Maybe you’ve already noticed but, I’ve got a bit of a “loner” personality.  I’m not the type to bend to peer pressure and I never was a “social drinker”.  Heck I can enjoy champagne all by myself.  I used to love eating alone at a restaurant and even going to the movie theater alone.  And I didn’t go in hiding or as if ashamed to be alone.  Red lipstick and high heels came along for a fabulous night out with moi.  This had nothing to do with picking up a date or anything either.  It was about just getting excited to spend quality time with myself.  Long ago the thought of going out alone would have killed me.  Now I’ve romanticized the idea of taking care of myself and appreciating my own company.  I honestly have convinced myself it’s the cool and fabulous thing to do.  After all, we are all worth treating ourselves right, right? 

This doesn’t mean I put others last or that I always put myself first.  It just means that instead of bashing myself all day, I try to be nicer and more appreciative.  The way my body looks drives me bonkers since giving birth to twins but, ahh isn’t it nice how my belly stretched to absurd greats just to accommodate two new lives-kind of magical no?  Yes, it is.

People poke fun at me for being a total nerd, but on the other hand isn’t it fantastic when someone loves learning and gets excited over Albert Einstein’s quotes!?

And yes, I’m pretty bad about functioning in the morning but, maybe that just means I have more energy in the afternoon!

You need to do this for your amazing self.  Even if it feels a little silly. 

In many cases people hold their self-worth lower than other people.  This should change.

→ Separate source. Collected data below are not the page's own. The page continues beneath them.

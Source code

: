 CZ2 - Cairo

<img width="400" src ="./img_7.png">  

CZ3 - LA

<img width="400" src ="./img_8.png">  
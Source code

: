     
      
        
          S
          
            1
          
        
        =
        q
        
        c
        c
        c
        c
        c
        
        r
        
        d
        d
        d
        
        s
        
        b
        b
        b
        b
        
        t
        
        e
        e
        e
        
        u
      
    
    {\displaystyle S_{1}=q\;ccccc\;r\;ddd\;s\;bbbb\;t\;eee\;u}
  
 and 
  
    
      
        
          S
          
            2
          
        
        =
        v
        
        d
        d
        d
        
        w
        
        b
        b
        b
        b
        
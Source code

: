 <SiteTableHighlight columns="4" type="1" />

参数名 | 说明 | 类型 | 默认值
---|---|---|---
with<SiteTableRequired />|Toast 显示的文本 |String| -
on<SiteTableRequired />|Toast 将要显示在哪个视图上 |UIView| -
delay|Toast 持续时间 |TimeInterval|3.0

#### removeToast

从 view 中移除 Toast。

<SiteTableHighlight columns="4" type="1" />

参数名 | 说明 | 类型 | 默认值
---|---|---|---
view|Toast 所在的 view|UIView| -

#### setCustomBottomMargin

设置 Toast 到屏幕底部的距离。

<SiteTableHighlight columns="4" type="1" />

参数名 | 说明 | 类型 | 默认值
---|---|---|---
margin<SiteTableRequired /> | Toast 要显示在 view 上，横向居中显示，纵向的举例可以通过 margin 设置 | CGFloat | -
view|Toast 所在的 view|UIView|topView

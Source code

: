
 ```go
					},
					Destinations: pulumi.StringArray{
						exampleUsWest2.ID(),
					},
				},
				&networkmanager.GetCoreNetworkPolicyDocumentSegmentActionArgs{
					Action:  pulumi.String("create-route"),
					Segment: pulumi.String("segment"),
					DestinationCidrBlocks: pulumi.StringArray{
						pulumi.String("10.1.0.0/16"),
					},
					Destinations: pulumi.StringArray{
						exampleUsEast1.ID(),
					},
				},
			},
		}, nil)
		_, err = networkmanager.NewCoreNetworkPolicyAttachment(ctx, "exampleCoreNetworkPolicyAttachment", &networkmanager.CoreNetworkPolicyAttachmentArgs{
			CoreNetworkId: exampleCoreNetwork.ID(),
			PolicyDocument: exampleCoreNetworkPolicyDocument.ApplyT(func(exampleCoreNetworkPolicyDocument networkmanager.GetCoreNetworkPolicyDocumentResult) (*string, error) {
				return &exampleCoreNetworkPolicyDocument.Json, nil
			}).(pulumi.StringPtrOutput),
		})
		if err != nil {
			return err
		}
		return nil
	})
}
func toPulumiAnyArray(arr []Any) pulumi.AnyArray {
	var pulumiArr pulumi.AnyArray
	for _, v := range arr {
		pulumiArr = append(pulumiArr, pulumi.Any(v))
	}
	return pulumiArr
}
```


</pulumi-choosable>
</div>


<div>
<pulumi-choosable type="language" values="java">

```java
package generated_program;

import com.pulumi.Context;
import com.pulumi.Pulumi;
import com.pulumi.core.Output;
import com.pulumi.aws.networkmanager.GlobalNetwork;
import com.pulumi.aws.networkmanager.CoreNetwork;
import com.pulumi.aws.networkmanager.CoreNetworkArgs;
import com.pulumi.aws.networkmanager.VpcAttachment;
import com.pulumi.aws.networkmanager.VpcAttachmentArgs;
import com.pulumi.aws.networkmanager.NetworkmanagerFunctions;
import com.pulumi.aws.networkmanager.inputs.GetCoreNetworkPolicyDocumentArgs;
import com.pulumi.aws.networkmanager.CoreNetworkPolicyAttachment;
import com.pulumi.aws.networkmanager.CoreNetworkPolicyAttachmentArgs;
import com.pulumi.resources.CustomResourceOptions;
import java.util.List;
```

Example:  If you need to lose weight, tell yourself that you are so worth cooking healthy food for.  You are gorgeous and fabulous and deserve to take a little time out of your busy day to exercise.  When you want a third helping of cake, tell yourself you are worth the trouble it takes to restrain yourself.  (Sometimes this means I tell my husband to take it away from me but, hey, same outcome)

Maybe one of these days you could plan a date night for you and yourself.  Just go somewhere you like-the coffee shop or a bistro or theater or ball game and enjoy your own company.  Treat yourself nice, get a nice meal or snack, spiff yourself up (in your own style/fashion of course), and don’t you dare think a negative thing about yourself the entire time!  Think about your strengths and appreciate the parts of your body that are working properly, as opposed to thinking about your pancreas-don’t even stop there for a second.

You’d be surprised how much this will help guide your decisions regarding your diabetes management in favor of wonderful you.